Load shedding for HTTP APIs: prioritization, degradation tiers, and backpressure

Black Friday lands, or a partner misconfigures a batch job, or a cache layer evaporates—and your API’s p99 latency climbs from tens of milliseconds to multiple seconds. Autoscaling adds instances minutes later; connection pools exhaust first; thread pools or event-loop lag make every request pay for the overload. Load shedding is the deliberate decision to stop accepting some work so the system can still complete what matters most. It is not pessimism; it is how large-scale services stay predictable when demand exceeds provisioned capacity.

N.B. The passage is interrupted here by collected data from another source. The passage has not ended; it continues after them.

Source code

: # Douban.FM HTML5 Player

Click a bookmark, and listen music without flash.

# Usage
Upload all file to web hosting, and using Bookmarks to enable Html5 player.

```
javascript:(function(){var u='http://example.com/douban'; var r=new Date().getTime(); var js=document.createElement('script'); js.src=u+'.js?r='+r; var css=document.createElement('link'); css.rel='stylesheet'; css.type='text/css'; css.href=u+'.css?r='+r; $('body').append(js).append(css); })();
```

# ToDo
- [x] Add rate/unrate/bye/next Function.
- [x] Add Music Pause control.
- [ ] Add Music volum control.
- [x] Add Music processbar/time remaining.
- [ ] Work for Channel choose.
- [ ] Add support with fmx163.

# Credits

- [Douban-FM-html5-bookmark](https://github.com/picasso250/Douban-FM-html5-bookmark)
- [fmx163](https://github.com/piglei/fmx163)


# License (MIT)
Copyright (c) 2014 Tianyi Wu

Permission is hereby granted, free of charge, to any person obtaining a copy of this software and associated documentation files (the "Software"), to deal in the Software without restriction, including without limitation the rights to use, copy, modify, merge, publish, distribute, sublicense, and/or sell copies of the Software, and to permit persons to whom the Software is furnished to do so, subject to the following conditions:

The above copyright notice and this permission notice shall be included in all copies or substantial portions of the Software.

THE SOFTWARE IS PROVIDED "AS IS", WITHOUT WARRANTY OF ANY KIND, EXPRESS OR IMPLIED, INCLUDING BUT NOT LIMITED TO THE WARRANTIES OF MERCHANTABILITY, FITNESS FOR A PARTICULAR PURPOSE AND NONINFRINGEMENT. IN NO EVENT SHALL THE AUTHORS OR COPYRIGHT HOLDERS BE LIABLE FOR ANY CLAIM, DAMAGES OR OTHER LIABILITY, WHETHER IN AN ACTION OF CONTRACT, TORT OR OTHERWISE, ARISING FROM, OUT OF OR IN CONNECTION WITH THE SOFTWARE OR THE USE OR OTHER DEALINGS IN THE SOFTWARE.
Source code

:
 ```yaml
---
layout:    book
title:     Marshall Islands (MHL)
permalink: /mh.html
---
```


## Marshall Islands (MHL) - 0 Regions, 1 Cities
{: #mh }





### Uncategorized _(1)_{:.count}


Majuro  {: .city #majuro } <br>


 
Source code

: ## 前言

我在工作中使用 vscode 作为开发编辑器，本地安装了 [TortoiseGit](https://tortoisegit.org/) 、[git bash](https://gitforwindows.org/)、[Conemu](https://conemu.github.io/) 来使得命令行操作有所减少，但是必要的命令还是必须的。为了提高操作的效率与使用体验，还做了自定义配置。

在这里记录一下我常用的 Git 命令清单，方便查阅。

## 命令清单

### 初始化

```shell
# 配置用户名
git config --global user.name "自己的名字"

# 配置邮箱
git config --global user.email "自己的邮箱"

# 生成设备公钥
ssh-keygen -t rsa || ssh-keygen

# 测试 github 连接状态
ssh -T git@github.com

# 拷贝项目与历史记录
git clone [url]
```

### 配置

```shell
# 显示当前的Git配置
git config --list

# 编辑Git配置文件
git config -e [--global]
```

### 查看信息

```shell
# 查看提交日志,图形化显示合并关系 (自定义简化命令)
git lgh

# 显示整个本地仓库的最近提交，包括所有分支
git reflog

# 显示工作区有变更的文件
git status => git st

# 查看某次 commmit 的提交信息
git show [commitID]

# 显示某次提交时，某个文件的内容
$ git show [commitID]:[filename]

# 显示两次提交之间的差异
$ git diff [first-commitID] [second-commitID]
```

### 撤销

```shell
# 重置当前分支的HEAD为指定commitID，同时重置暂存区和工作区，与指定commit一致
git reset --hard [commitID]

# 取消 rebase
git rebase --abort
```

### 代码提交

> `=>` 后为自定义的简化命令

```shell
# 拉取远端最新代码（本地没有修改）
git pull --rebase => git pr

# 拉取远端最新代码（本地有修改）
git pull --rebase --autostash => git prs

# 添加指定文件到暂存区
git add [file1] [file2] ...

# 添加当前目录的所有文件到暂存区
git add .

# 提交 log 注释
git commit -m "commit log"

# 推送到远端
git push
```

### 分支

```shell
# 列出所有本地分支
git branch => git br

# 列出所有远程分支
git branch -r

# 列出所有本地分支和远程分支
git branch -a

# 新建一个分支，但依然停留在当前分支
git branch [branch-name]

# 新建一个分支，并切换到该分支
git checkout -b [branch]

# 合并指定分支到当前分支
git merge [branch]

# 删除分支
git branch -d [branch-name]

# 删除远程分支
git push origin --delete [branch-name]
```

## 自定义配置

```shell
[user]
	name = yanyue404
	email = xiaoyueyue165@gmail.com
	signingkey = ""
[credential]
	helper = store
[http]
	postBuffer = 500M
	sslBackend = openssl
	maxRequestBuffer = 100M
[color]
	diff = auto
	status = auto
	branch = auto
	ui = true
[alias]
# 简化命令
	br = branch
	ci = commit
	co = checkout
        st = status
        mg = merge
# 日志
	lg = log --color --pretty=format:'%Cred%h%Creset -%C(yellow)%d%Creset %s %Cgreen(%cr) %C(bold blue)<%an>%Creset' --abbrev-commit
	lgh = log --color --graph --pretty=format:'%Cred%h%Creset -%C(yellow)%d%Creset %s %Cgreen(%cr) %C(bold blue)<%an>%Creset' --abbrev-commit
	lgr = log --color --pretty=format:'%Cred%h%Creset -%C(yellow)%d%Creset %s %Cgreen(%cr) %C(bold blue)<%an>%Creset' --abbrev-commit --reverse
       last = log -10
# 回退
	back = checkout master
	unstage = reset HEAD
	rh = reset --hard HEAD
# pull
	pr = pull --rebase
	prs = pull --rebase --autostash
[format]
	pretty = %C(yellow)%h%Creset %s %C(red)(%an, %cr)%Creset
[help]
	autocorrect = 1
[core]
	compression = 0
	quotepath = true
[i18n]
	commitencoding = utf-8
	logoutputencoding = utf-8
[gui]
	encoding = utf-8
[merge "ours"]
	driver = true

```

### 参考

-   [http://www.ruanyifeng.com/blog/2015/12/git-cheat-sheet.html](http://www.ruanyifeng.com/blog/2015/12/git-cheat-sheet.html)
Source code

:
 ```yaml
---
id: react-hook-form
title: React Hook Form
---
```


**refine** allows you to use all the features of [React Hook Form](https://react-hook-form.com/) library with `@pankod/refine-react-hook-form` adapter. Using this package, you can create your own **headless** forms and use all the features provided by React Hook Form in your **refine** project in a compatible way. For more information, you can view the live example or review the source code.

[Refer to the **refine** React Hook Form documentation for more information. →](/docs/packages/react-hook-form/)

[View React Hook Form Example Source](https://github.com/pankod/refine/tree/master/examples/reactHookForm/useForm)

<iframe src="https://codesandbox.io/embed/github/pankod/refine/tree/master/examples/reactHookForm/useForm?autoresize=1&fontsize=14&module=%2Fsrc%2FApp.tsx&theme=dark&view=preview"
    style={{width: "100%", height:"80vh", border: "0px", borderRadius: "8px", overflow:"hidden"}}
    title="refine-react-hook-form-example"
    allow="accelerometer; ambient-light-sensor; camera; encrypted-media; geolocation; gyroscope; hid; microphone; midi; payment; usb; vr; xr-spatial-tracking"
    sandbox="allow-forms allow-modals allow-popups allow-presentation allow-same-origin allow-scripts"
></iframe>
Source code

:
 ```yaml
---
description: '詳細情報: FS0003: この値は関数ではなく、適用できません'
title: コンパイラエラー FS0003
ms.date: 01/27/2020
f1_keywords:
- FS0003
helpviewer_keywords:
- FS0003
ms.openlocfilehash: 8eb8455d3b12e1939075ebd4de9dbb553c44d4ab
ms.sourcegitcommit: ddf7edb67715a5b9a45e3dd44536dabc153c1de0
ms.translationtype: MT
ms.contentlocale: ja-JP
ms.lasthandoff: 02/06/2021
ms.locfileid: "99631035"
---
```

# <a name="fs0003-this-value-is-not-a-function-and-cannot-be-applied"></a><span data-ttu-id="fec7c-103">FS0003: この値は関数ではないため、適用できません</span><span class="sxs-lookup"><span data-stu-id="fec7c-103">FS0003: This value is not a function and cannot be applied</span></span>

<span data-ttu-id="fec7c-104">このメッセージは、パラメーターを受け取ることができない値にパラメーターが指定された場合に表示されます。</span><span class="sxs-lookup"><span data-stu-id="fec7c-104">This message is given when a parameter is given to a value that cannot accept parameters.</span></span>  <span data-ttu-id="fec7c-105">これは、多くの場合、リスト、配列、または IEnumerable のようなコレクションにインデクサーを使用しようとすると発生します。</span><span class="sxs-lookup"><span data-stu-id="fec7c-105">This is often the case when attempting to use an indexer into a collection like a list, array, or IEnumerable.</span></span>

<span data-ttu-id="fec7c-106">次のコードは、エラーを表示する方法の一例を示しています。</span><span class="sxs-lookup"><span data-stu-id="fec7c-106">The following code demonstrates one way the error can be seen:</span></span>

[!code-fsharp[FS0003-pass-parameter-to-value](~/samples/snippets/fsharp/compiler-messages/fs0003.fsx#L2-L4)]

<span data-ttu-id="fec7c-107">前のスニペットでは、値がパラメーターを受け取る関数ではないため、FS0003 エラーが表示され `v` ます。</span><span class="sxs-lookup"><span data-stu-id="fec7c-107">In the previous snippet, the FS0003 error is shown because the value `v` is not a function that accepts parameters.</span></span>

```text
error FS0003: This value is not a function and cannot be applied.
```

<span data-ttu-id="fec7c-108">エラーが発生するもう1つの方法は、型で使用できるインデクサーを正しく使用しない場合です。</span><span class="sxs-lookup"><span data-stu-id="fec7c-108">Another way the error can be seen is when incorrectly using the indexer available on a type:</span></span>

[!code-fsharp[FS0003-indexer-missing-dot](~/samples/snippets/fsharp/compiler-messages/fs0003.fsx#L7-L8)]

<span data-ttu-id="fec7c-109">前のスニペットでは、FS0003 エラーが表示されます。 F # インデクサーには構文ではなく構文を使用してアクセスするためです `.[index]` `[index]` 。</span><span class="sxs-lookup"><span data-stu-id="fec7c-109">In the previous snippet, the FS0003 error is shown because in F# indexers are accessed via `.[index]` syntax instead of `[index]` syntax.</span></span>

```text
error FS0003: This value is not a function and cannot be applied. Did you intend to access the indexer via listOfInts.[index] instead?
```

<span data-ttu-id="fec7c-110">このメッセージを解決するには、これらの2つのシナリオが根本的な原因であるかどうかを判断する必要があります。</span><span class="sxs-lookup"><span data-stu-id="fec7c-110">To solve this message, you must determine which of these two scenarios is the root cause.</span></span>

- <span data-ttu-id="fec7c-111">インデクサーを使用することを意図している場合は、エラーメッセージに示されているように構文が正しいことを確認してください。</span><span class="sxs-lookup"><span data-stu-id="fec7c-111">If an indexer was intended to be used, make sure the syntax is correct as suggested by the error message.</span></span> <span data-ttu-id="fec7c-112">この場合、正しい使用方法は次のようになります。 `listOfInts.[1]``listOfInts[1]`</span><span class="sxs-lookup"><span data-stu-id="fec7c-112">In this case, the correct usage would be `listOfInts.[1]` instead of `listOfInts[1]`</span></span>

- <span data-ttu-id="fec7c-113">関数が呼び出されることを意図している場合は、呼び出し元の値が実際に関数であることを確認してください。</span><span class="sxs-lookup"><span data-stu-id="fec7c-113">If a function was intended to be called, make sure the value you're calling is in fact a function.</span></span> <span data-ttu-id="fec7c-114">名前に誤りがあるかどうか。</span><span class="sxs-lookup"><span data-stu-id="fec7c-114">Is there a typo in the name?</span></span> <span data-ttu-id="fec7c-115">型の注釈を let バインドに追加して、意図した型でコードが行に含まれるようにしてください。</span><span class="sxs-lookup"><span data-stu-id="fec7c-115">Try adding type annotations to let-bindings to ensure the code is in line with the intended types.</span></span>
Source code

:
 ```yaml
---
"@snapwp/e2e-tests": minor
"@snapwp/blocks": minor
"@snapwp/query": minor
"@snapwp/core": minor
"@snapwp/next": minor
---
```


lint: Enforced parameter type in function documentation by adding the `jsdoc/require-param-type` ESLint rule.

This article walks through why shedding belongs in the application layer, how it differs from rate limiting, which signals to trust, and how to express priority without turning your HTTP stack into an unmaintainable special case. The patterns come up repeatedly in freelance and consulting engagements where teams already have circuit breakers and retries but still see retry storms and cascading saturation under spikes.

Why “just add replicas” is incomplete

Horizontal scaling helps average load. It does not instantly fix:

• Cold starts and placement lag on container platforms.
• Downstream bottlenecks (a single legacy database, a partner API with a hard quota).
• Thundering herds after deploys or cache failures—every client retries at once.
• Head-of-line blocking when one slow dependency ties up workers that could serve fast reads.

Shedding answers a different question than autoscaling: given finite capacity right now, which requests should we refuse or simplify? That is a product and reliability decision, not only an infrastructure knob.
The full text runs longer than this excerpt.